====== PROVIDED RECORDS

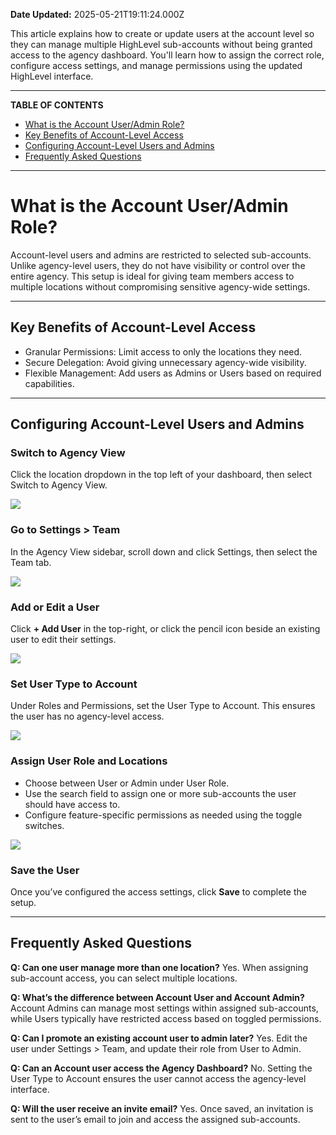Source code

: **Date Updated:** 2025-05-21T19:11:24.000Z

This article explains how to create or update users at the account level so they can manage multiple HighLevel sub-accounts without being granted access to the agency dashboard. You'll learn how to assign the correct role, configure access settings, and manage permissions using the updated HighLevel interface.

---

**TABLE OF CONTENTS**

* [What is the Account User/Admin Role?](#%E2%80%8B%E2%80%8BWhat-is-the-Account-User/Admin-Role?)
* [Key Benefits of Account-Level Access](#Key-Benefits-of-Account-Level-Access)
* [Configuring Account-Level Users and Admins](#Configuring-Account-Level-Users-and-Admins)
* [Frequently Asked Questions](#Frequently-Asked-Questions)

---

# **What is the Account User/Admin Role?**

  
Account-level users and admins are restricted to selected sub-accounts. Unlike agency-level users, they do not have visibility or control over the entire agency. This setup is ideal for giving team members access to multiple locations without compromising sensitive agency-wide settings.

---

## **Key Benefits of Account-Level Access**

  
* Granular Permissions: Limit access to only the locations they need.
* Secure Delegation: Avoid giving unnecessary agency-wide visibility.
* Flexible Management: Add users as Admins or Users based on required capabilities.

---

## **Configuring Account-Level Users and Admins**
  
  
### **Switch to Agency View**

  
Click the location dropdown in the top left of your dashboard, then select Switch to Agency View.

_![](https://s3.amazonaws.com/cdn.freshdesk.com/data/helpdesk/attachments/production/155047005888/original/7m5Xsq4ID7Ja28IeycWsohx24Alv59fQ.png?1747834337)_
  
  
### **Go to Settings > Team**

  
In the Agency View sidebar, scroll down and click Settings, then select the Team tab.

  
_![](https://s3.amazonaws.com/cdn.freshdesk.com/data/helpdesk/attachments/production/155047006180/original/R38SE1gnJuDtm9UzpU-l0Hl0K5CM6S9dYw.png?1747834578)_  

  
### **Add or Edit a User**

  
Click **\+ Add User** in the top-right, or click the pencil icon beside an existing user to edit their settings.

  
![](https://s3.amazonaws.com/cdn.freshdesk.com/data/helpdesk/attachments/production/155047006208/original/rE3G6BwuJ04Tyi9aAJZrsXNc9c0m4b17nA.png?1747834607)
  
  
### **Set User Type to Account**

  
Under Roles and Permissions, set the User Type to Account. This ensures the user has no agency-level access.

_![](https://s3.amazonaws.com/cdn.freshdesk.com/data/helpdesk/attachments/production/155047006294/original/Yp3WKEEdIDhOmta5EqChijkv9reSB9deA.png?1747834679)_  

  
### **Assign User Role and Locations**

* Choose between User or Admin under User Role.
* Use the search field to assign one or more sub-accounts the user should have access to.
* Configure feature-specific permissions as needed using the toggle switches.

  
![](https://s3.amazonaws.com/cdn.freshdesk.com/data/helpdesk/attachments/production/155047006332/original/BvYl1tSFO1CTY8aJII62eTCnjJT70GmObA.png?1747834716)
  
  
### **Save the User**

  
Once you’ve configured the access settings, click **Save** to complete the setup.

---

## **Frequently Asked Questions**

  
**Q: Can one user manage more than one location?** 
Yes. When assigning sub-account access, you can select multiple locations.

  
**Q: What’s the difference between Account User and Account Admin?** 
Account Admins can manage most settings within assigned sub-accounts, while Users typically have restricted access based on toggled permissions.

  
**Q: Can I promote an existing account user to admin later?** 
Yes. Edit the user under Settings > Team, and update their role from User to Admin.

  
**Q: Can an Account user access the Agency Dashboard?** 
No. Setting the User Type to Account ensures the user cannot access the agency-level interface.

  
**Q: Will the user receive an invite email?** 
Yes. Once saved, an invitation is sent to the user’s email to join and access the assigned sub-accounts.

============

*TASK GOAL*: The records above, minus their pictures, are to be returned verbatim.

*EXERCISE RESPONSE*:
Source code

: **Date Updated:** 2025-05-21T19:11:24.000Z

This article explains how to create or update users at the account level so they can manage multiple HighLevel sub-accounts without being granted access to the agency dashboard. You'll learn how to assign the correct role, configure access settings, and manage permissions using the updated HighLevel interface.

---

**TABLE OF CONTENTS**

* [What is the Account User/Admin Role?](#%E2%80%8B%E2%80%8BWhat-is-the-Account-User/Admin-Role?)
* [Key Benefits of Account-Level Access](#Key-Benefits-of-Account-Level-Access)
* [Configuring Account-Level Users and Admins](#Configuring-Account-Level-Users-and-Admins)
* [Frequently Asked Questions](#Frequently-Asked-Questions)

---

# **What is the Account User/Admin Role?**

  
Account-level users and admins are restricted to selected sub-accounts. Unlike agency-level users, they do not have visibility or control over the entire agency. This setup is ideal for giving team members access to multiple locations without compromising sensitive agency-wide settings.

---

## **Key Benefits of Account-Level Access**

  
* Granular Permissions: Limit access to only the locations they need.
* Secure Delegation: Avoid giving unnecessary agency-wide visibility.
* Flexible Management: Add users as Admins or Users based on required capabilities.

---

## **Configuring Account-Level Users and Admins**
  
  
### **Switch to Agency View**

  
Click the location dropdown in the top left of your dashboard, then select Switch to Agency View.

_![](https://s3.amazonaws.com/cdn.freshdesk.com/data/helpdesk/attachments/production/155047005888/original/7m5Xsq4ID7Ja28IeycWsohx24Alv59fQ.png?1747834337)_
  
  
### **Go to Settings > Team**

  
In the Agency View sidebar, scroll down and click Settings, then select the Team tab.

  
_![](https://s3.amazonaws.com/cdn.freshdesk.com/data/helpdesk/attachments/production/155047006180/original/R38SE1gnJuDtm9UzpU-l0Hl0K5CM6S9dYw.png?1747834578)_  

  
### **Add or Edit a User**

  
Click **\+ Add User** in the top-right, or click the pencil icon beside an existing user to edit their settings.

  
![](https://s3.amazonaws.com/cdn.freshdesk.com/data/helpdesk/attachments/production/155047006208/original/rE3G6BwuJ04Tyi9aAJZrsXNc9c0m4b17nA.png?1747834607)
  
  
### **Set User Type to Account**

  
Under Roles and Permissions, set the User Type to Account. This ensures the user has no agency-level access.

_![](https://s3.amazonaws.com/cdn.freshdesk.com/data/helpdesk/attachments/production/155047006294/original/Yp3WKEEdIDhOmta5EqChijkv9reSB9deA.png?1747834679)_  

  
### **Assign User Role and Locations**

* Choose between User or Admin under User Role.
* Use the search field to assign one or more sub-accounts the user should have access to.
* Configure feature-specific permissions as needed using the toggle switches.

  
![](https://s3.amazonaws.com/cdn.freshdesk.com/data/helpdesk/attachments/production/155047006332/original/BvYl1tSFO1CTY8aJII62eTCnjJT70GmObA.png?1747834716)
  
  
### **Save the User**

  
Once you’ve configured the access settings, click **Save** to complete the setup.

---

## **Frequently Asked Questions**

  
**Q: Can one user manage more than one location?** 
Yes. When assigning sub-account access, you can select multiple locations.

  
**Q: What’s the difference between Account User and Account Admin?** 
Account Admins can manage most settings within assigned sub-accounts, while Users typically have restricted access based on toggled permissions.

  
**Q: Can I promote an existing account user to admin later?** 
Yes. Edit the user under Settings > Team, and update their role from User to Admin.

  
**Q: Can an Account user access the Agency Dashboard?** 
No. Setting the User Type to Account ensures the user cannot access the agency-level interface.

  
**Q: Will the user receive an invite email?** 
Yes. Once saved, an invitation is sent to the user’s email to join and access the assigned sub-accounts.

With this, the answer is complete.